Privately, most economists chuckled. They recalled how, on the basis of the recommendations of a report by an expert group in 2006, CSS were to be reduced to 82. But in reality, 59 new schemes came up (see table 1).

Moreover, while the total number of schemes did decline compared to 2003, the share of CSS as part of the gross budgetary support (GBS) has continued to drop (see table 2). The total allocation for the 12th Five Year Plan is still not known, but if past indications are anything to go by, and the reckless squandering of funds by UPA-II government, the budgetary outlay could be cripplingly large.

But what comprises CSS? They are schemes that are implemented by a state government, but are largely funded by the central government with a defined state government share. Some key examples of such schemes are Mahatma Gandhi National Rural Employment Guarantee Act (NREGA), Pradhan Mantri Gram Sadak Yojana (PMGSY) for rural roads, Sarva Shiksha Abhiyaan (SSA) for school education, and National Rural Health Management (NHRM) which collectively account for a large share of the GBS (41.6%).

States don't like this. This is because, as BK Chaturvedi, member of the Planning Commission, pointed out in Sept 2011 in his report on the restructuring of the CSS(http://planning commission.nic.in/reports/genrep/css/rep_css1710.pdf), "at the commencement of the 2nd Five Year Plan, majority of the schemes for which funds were provided in the Central sector and were implemented by the states outside their plan, were transferred to the state and included in the state plans".Thereafter, the centre created the schemes, and left more of the financing to the states, without giving the states that much more money.

Some chief ministers, notably those from Andhra Pradesh, Punjab and Tamil Nadu wanted the CSS scrapped altogether. CSS encroached on the powers of states on the one hand, and provided states with limited resources to finance such schemes. Most gallingly, the UPA was trying the take credit for what the states had already been doing, yet making states more dependent on the centre for additional funds.

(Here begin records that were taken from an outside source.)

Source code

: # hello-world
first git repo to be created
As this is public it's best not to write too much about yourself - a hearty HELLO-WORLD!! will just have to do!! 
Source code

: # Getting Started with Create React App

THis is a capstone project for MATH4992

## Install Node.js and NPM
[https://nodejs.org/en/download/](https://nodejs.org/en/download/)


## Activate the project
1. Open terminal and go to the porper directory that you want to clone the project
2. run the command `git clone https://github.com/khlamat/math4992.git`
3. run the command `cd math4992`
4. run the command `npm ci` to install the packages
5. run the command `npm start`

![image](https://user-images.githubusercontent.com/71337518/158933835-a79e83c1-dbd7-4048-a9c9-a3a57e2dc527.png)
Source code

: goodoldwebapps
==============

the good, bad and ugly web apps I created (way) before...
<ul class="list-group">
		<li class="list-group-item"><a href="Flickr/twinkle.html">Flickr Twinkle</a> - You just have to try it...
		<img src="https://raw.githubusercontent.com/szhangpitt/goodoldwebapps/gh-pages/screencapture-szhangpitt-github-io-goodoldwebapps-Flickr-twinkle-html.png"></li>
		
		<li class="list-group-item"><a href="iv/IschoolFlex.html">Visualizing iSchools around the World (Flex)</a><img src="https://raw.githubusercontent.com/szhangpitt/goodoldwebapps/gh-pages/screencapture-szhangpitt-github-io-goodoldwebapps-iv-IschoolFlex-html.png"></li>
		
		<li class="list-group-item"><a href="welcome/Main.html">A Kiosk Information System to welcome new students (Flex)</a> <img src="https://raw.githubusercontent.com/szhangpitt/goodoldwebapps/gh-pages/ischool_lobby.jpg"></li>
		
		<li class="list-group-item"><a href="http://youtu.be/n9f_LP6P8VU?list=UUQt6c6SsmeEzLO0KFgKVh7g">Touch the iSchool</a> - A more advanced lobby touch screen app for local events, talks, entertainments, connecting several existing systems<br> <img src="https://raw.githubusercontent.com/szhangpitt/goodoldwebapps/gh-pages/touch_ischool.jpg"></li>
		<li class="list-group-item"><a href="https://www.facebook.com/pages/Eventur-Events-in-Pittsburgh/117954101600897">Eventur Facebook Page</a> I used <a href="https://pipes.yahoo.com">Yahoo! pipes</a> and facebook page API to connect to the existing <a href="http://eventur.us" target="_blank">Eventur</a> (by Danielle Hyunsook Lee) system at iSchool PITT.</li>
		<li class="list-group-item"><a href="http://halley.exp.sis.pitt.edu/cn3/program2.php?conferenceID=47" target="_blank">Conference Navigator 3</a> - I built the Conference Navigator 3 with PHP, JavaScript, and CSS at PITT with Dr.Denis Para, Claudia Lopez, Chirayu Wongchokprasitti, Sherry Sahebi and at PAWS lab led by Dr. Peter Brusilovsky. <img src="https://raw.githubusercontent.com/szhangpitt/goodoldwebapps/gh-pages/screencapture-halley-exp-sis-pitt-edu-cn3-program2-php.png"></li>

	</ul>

The new government will have to look at these issues very carefully. This is because CSS corrode the federal structure of the Constitution. They provide the centre with the excuse to become more generous with the common taxpayer's money.

But, most unfortunately, as pointed out by a former prime minister – that barely 17 paise of every rupee actually reaches the desired beneficiary -- these schemes actually benefit the privileged and the powerful.

They become another opportunity at making money, not improving livelihoods.